TASK INSTRUCTIONS:
Which lines below mention "Тепер"? Pick each one out.

SUPPLIED INFORMATION:
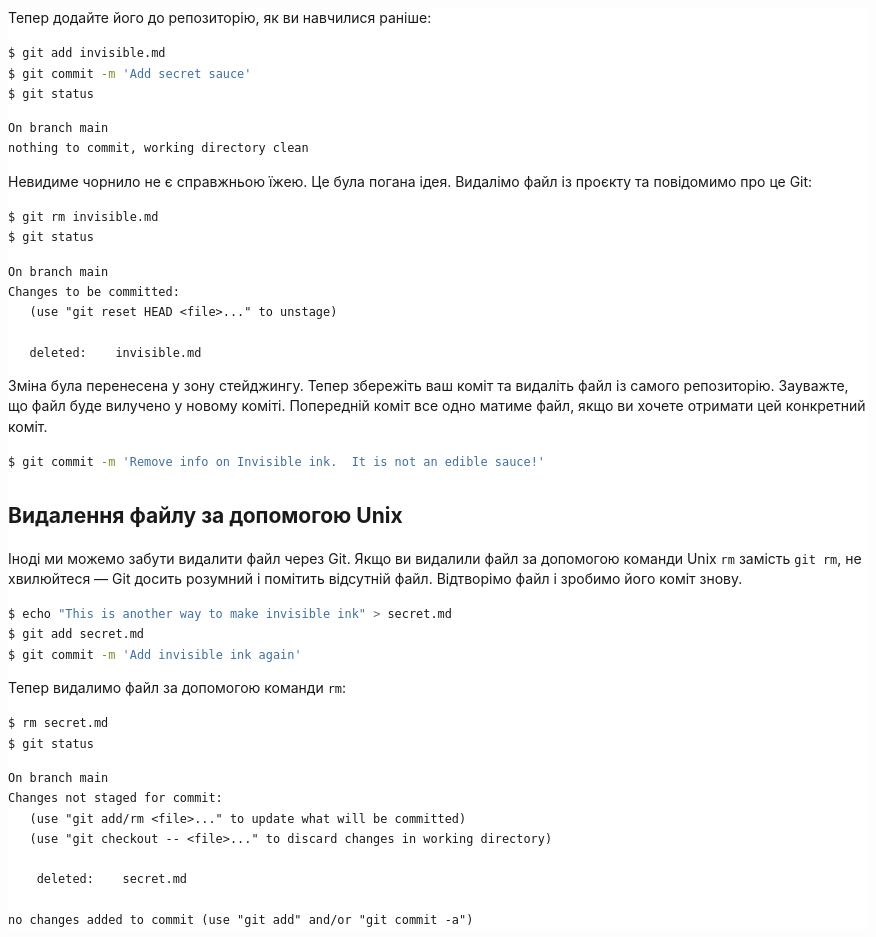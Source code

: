 Тепер додайте його до репозиторію, як ви навчилися раніше:

```bash
$ git add invisible.md
$ git commit -m 'Add secret sauce'
$ git status
```

```output
On branch main
nothing to commit, working directory clean
```

Невидиме чорнило не є справжньою їжею.  Це була погана ідея.  Видалімо файл із проєкту та повідомимо про це Git:

```bash
$ git rm invisible.md
$ git status
```

```output
On branch main
Changes to be committed:
   (use "git reset HEAD <file>..." to unstage)

   deleted:    invisible.md

```

Зміна була перенесена у зону стейджингу.  Тепер збережіть ваш коміт та видаліть
файл із самого репозиторію.  Зауважте, що файл буде вилучено
у новому коміті.  Попередній коміт все одно
матиме файл, якщо ви хочете отримати цей конкретний коміт.

```bash
$ git commit -m 'Remove info on Invisible ink.  It is not an edible sauce!'
```

## Видалення файлу за допомогою Unix

Іноді ми можемо забути видалити файл через Git. Якщо ви видалили файл за допомогою команди Unix `rm` замість `git rm`, не хвилюйтеся —
Git досить розумний і помітить відсутній файл. Відтворімо файл і зробимо його коміт знову.

```bash
$ echo "This is another way to make invisible ink" > secret.md
$ git add secret.md
$ git commit -m 'Add invisible ink again'
```

Тепер видалимо файл за допомогою команди `rm`:

```bash
$ rm secret.md
$ git status
```

```output
On branch main
Changes not staged for commit:
   (use "git add/rm <file>..." to update what will be committed)
   (use "git checkout -- <file>..." to discard changes in working directory)

    deleted:    secret.md

no changes added to commit (use "git add" and/or "git commit -a")
```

COMPLETED TASK:
: Тепер додайте його до репозиторію, як ви навчилися раніше:
Зміна була перенесена у зону стейджингу.  Тепер збережіть ваш коміт та видаліть
Тепер видалимо файл за допомогою команди `rm`:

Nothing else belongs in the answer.